The Impossible Made Possible-The 21st Day of Christmas

On the 21st day of Christmas my true love gave to me a prophecy of a savior who would die for me (Psalms 22).

I started to take a picture of what seemed virtually impossible to have happened, but a picture would not have revealed the intricacy of my entanglement. One of my locks got tripled knotted in the tie of my apron. It was so tight and looked so intentional, I couldn’t get it unlatched; the entanglement looked like it belonged. I immediately knew that the only way I could get free from the apron would be to cut my lock so that’s exactly what I did, right at the root of the latticed arrangement.

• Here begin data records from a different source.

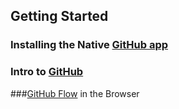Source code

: ## Getting Started

### Installing the Native [GitHub app](https://help.github.com/articles/set-up-git)


### Intro to [GitHub](http://git-scm.com/book/en/Getting-Started-Git-Basics)


###[GitHub Flow](https://github.com/blog/1557-github-flow-in-the-browser) in the Browser
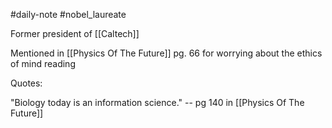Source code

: #daily-note 
#nobel_laureate

Former president of [[Caltech]]

Mentioned in [[Physics Of The Future]] pg. 66 for worrying about the ethics of mind reading

Quotes:

"Biology today is an information science." -- pg 140 in [[Physics Of The Future]]
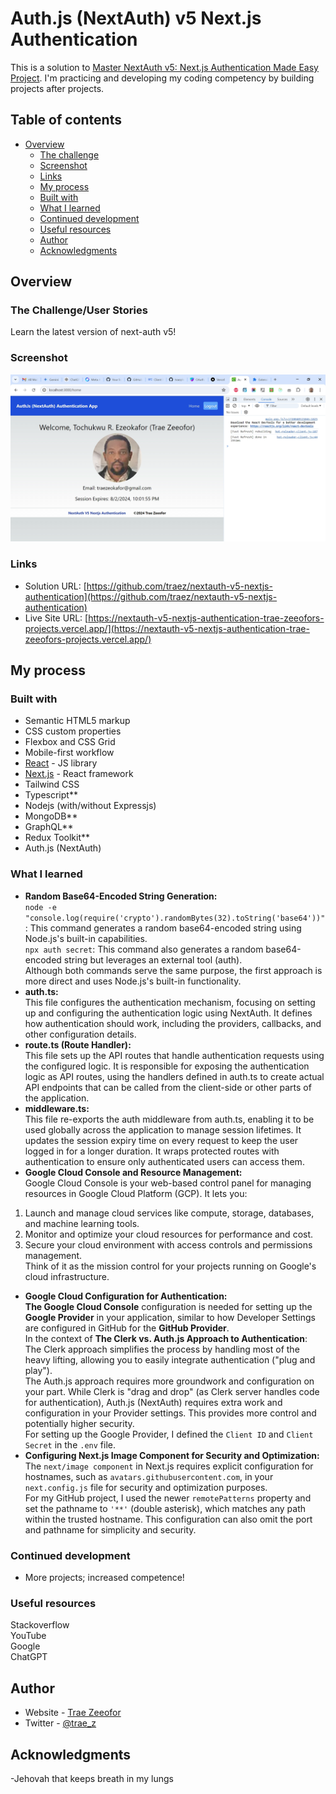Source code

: # Auth.js (NextAuth) v5 Next.js Authentication

This is a solution to [Master NextAuth v5: Next.js Authentication Made Easy Project](https://www.youtube.com/watch?v=4BjowsolXmw). I'm practicing and developing my coding competency by building projects after projects.

## Table of contents

- [Overview](#overview)
  - [The challenge](#the-challenge)
  - [Screenshot](#screenshot)
  - [Links](#links)
  - [My process](#my-process)
  - [Built with](#built-with)
  - [What I learned](#what-i-learned)
  - [Continued development](#continued-development)
  - [Useful resources](#useful-resources)
  - [Author](#author)
  - [Acknowledgments](#acknowledgments)

## Overview

### The Challenge/User Stories

Learn the latest version of next-auth v5!

### Screenshot

![](public/screenshot-desktop.png)

### Links

- Solution URL: [https://github.com/traez/nextauth-v5-nextjs-authentication](https://github.com/traez/nextauth-v5-nextjs-authentication)
- Live Site URL: [https://nextauth-v5-nextjs-authentication-trae-zeeofors-projects.vercel.app/](https://nextauth-v5-nextjs-authentication-trae-zeeofors-projects.vercel.app/)

## My process

### Built with

- Semantic HTML5 markup
- CSS custom properties
- Flexbox and CSS Grid
- Mobile-first workflow
- [React](https://reactjs.org/) - JS library
- [Next.js](https://nextjs.org/) - React framework
- Tailwind CSS
- Typescript**
- Nodejs (with/without Expressjs)
- MongoDB**  
- GraphQL**    
- Redux Toolkit**  
- Auth.js (NextAuth)   

### What I learned
   
- **Random Base64-Encoded String Generation:**  
`node -e "console.log(require('crypto').randomBytes(32).toString('base64'))"`: This command generates a random base64-encoded string using Node.js's built-in capabilities.  
`npx auth secret`: This command also generates a random base64-encoded string but leverages an external tool (auth).  
Although both commands serve the same purpose, the first approach is more direct and uses Node.js's built-in functionality.
- **auth.ts:**  
This file configures the authentication mechanism, focusing on setting up and configuring the authentication logic using NextAuth. It defines how authentication should work, including the providers, callbacks, and other configuration details. 
- **route.ts (Route Handler):**  
This file sets up the API routes that handle authentication requests using the configured logic. It is responsible for exposing the authentication logic as API routes, using the handlers defined in auth.ts to create actual API endpoints that can be called from the client-side or other parts of the application. 
- **middleware.ts:**  
This file re-exports the auth middleware from auth.ts, enabling it to be used globally across the application to manage session lifetimes. It updates the session expiry time on every request to keep the user logged in for a longer duration. It wraps protected routes with authentication to ensure only authenticated users can access them.  
- **Google Cloud Console and Resource Management:**  
Google Cloud Console is your web-based control panel for managing resources in Google Cloud Platform (GCP). It lets you:  
1) Launch and manage cloud services like compute, storage, databases, and machine learning tools.  
2) Monitor and optimize your cloud resources for performance and cost.  
3) Secure your cloud environment with access controls and permissions management.  
Think of it as the mission control for your projects running on Google's cloud infrastructure.  
- **Google Cloud Configuration for Authentication:**    
**The Google Cloud Console** configuration is needed for setting up the **Google Provider** in your application, similar to how Developer Settings are configured in GitHub for the **GitHub Provider**.  
In the context of **The Clerk vs. Auth.js Approach to Authentication**:
The Clerk approach simplifies the process by handling most of the heavy lifting, allowing you to easily integrate authentication ("plug and play").  
The Auth.js approach requires more groundwork and configuration on your part. While Clerk is "drag and drop" (as Clerk server handles code for authentication), Auth.js (NextAuth) requires extra work and configuration in your Provider settings. This provides more control and potentially higher security.  
For setting up the Google Provider, I defined the `Client ID` and `Client Secret` in the `.env` file.
- **Configuring Next.js Image Component for Security and Optimization:**  
The `next/image component` in Next.js requires explicit configuration for hostnames, such as `avatars.githubusercontent.com`, in your `next.config.js` file for security and optimization purposes.  
For my GitHub project, I used the newer `remotePatterns` property and set the pathname to `'**'` (double asterisk), which matches any path within the trusted hostname. This configuration can also omit the port and pathname for simplicity and security.

### Continued development

- More projects; increased competence!

### Useful resources

Stackoverflow  
YouTube  
Google  
ChatGPT

## Author

- Website - [Trae Zeeofor](https://github.com/traez)
- Twitter - [@trae_z](https://twitter.com/trae_z)

## Acknowledgments

-Jehovah that keeps breath in my lungs
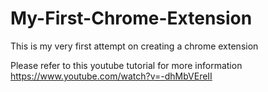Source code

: # My-First-Chrome-Extension

This is my very first attempt on creating a chrome extension

Please refer to this youtube tutorial for more information https://www.youtube.com/watch?v=-dhMbVEreII
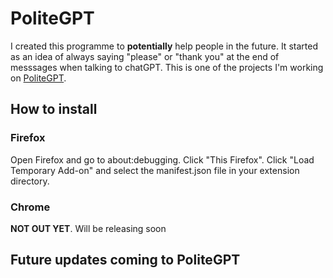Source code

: # PoliteGPT

I created this programme to **potentially** help people in the future. It started as an idea of always saying "please" or "thank you" at the end of messsages when talking to chatGPT. This is one of the projects I'm working on [PoliteGPT](https://github.com/benwhoisjammin/PoliteGPT).

## How to install 

### Firefox
Open Firefox and go to about:debugging.
Click "This Firefox".
Click "Load Temporary Add-on" and select the manifest.json file in your extension directory.

### Chrome
**NOT OUT YET**.
Will be releasing soon

## Future updates coming to PoliteGPT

Of course there was a larger lesson for me—for us—when I may be involved in something that is really weighing me down, keeping me from getting to where I should be. That weight could be a person, a habit, or an attitude that gets mixed up in our normal affairs and keeps us from operating naturally and supernaturally. This day the apron represented my attitude, and I knew I had to cut my hair from it so I could perform my normal day. But the even greater lesson for me was that God could allow my lock to be triple-knotted in my apron tie to teach me just what I needed—the seemingly impossible made possible, something that could only happen with God. This reminded me of the Psalms and how only God could produce the messianic ones and they come to pass just like He said.

For dogs have compassed me: the assembly of the wicked have inclosed me: they pierced my hands and my feet. They part my garments among them, and cast lots upon my vesture.—Psalm 22:16 & 18.

These were the words of King David talking about his experience and points to what will become true of Jesus Christ. These very verses in Psalms come to pass in John 20:25 & 27 and Matthew 27:35-36. But these aren’t the only ones. Check out others that reveal the presence of Christ and show that our powerful God could use disparate times and incidents and make them connect, pointing us to our Savior.